Ridge Regression Prediction - Platform For AI - Alibaba Cloud Documentation Center

The Ridge Regression Prediction component supports sparse and dense data. You can use this component to estimate values of numeric variables, such as housing prices, sales volumes, and temperatures. This topic describes how to configure the Ridge Regression Prediction component.

Limits

The supported computing engines are MaxCompute, Apache Flink or DLC.

How Tikhonov regularization works

Tikhonov regularization is a biased estimation regression method dedicated to the analysis of collinearity data. It is essentially an improved least squares method. By giving up the unbiasedness of the least squares method, Tikhonov regularization is more realistic and reliable to obtain regression coefficients and fits better with ill-conditioned data than the least squares method. However, Tikhonov regularization also causes partial information loss and reduced accuracy.
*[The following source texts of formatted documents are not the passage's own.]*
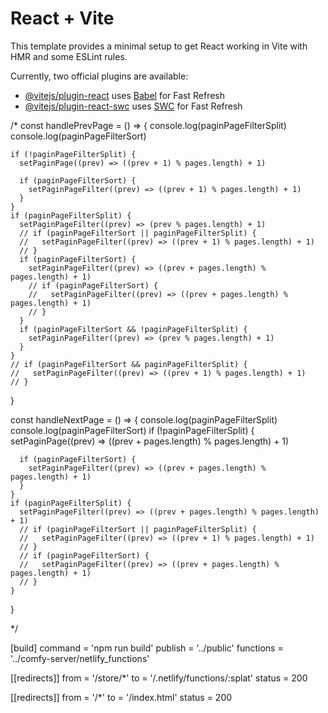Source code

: # React + Vite

This template provides a minimal setup to get React working in Vite with HMR and some ESLint rules.

Currently, two official plugins are available:

- [@vitejs/plugin-react](https://github.com/vitejs/vite-plugin-react/blob/main/packages/plugin-react/README.md) uses [Babel](https://babeljs.io/) for Fast Refresh
- [@vitejs/plugin-react-swc](https://github.com/vitejs/vite-plugin-react-swc) uses [SWC](https://swc.rs/) for Fast Refresh

/\*
const handlePrevPage = () => {
console.log(paginPageFilterSplit)
console.log(paginPageFilterSort)

    if (!paginPageFilterSplit) {
      setPaginPage((prev) => ((prev + 1) % pages.length) + 1)

      if (paginPageFilterSort) {
        setPaginPageFilter((prev) => ((prev + 1) % pages.length) + 1)
      }
    }
    if (paginPageFilterSplit) {
      setPaginPageFilter((prev) => (prev % pages.length) + 1)
      // if (paginPageFilterSort || paginPageFilterSplit) {
      //   setPaginPageFilter((prev) => ((prev + 1) % pages.length) + 1)
      // }
      if (paginPageFilterSort) {
        setPaginPageFilter((prev) => ((prev + pages.length) % pages.length) + 1)
        // if (paginPageFilterSort) {
        //   setPaginPageFilter((prev) => ((prev + pages.length) % pages.length) + 1)
        // }
      }
      if (paginPageFilterSort && !paginPageFilterSplit) {
        setPaginPageFilter((prev) => (prev % pages.length) + 1)
      }
    }
    // if (paginPageFilterSort && paginPageFilterSplit) {
    //   setPaginPageFilter((prev) => ((prev + 1) % pages.length) + 1)
    // }

}

const handleNextPage = () => {
console.log(paginPageFilterSplit)
console.log(paginPageFilterSort)
if (!paginPageFilterSplit) {
setPaginPage((prev) => ((prev + pages.length) % pages.length) + 1)

      if (paginPageFilterSort) {
        setPaginPageFilter((prev) => ((prev + pages.length) % pages.length) + 1)
      }
    }
    if (paginPageFilterSplit) {
      setPaginPageFilter((prev) => ((prev + pages.length) % pages.length) + 1)
      // if (paginPageFilterSort || paginPageFilterSplit) {
      //   setPaginPageFilter((prev) => ((prev + 1) % pages.length) + 1)
      // }
      // if (paginPageFilterSort) {
      //   setPaginPageFilter((prev) => ((prev + pages.length) % pages.length) + 1)
      // }
    }

}

\*/

[build]
command = 'npm run build'
publish = '../public'
functions = '../comfy-server/netlify_functions'

[[redirects]]
from = '/store/\*'
to = '/.netlify/functions/:splat'
status = 200

[[redirects]]
from = '/\*'
to = '/index.html'
status = 200
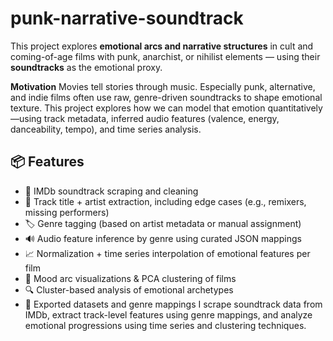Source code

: # punk-narrative-soundtrack
This project explores **emotional arcs and narrative structures** in cult and coming-of-age films with punk, anarchist, or nihilist elements — using their **soundtracks** as the emotional proxy.

**Motivation**
Movies tell stories through music. Especially punk, alternative, and indie films often use raw, genre-driven soundtracks to shape emotional texture. This project explores how we can model that emotion quantitatively—using track metadata, inferred audio features (valence, energy, danceability, tempo), and time series analysis.


## 📦 Features
- 🧹 IMDb soundtrack scraping and cleaning
- 🎵 Track title + artist extraction, including edge cases (e.g., remixers, missing performers)
- 🏷️ Genre tagging (based on artist metadata or manual assignment)
- 🔊 Audio feature inference by genre using curated JSON mappings
- 📈 Normalization + time series interpolation of emotional features per film
- 🎨 Mood arc visualizations & PCA clustering of films
- 🔍 Cluster-based analysis of emotional archetypes
- 📁 Exported datasets and genre mappings
I scrape soundtrack data from IMDb, extract track-level features using genre mappings, and analyze emotional progressions using time series and clustering techniques.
Configure the component in the PAI console

Input ports

Input port (left-to-right)	Data type	Recommended upstream component	Required
Input model of the prediction	None	Ridge Regression Training	Yes
Input data of the prediction	None	Read Table Feature Engineering Data preprocessing	Yes

Component parameters

Tab	Parameter	Description
Field Setting	reservedCols	The columns to be reserved by the algorithm.
Field Setting	vectorCol	The name of the vector column.
Parameter Setting	predictionCol	The name of the prediction column.
Parameter Setting	numThreads	The number of threads of the component. Default value: 1.
Execution Tuning	Number of Workers	The number of workers. This parameter must be used together with the Memory per worker, unit MB parameter. The value of this parameter must be a positive integer. Valid values: [1,9999].
Execution Tuning	Memory per worker, unit MB	The memory size of each worker. Valid values: 1024 to 64 × 1024. Unit: MB.

Configure the component by coding

You can copy the following code to the code editor of the PyAlink Script component. This allows the PyAlink Script component to function like the Ridge Regression Prediction component.

from pyalink.alink import *

def main(sources, sinks, parameter):
    model = sources[0]
    batchData = sources[1]

    predictor = RidgeRegPredictBatchOp()\
        .setPredictionCol("pred")
    result = predictor.linkFrom(model, batchData)
    result.link(sinks[0])
    BatchOperator.execute()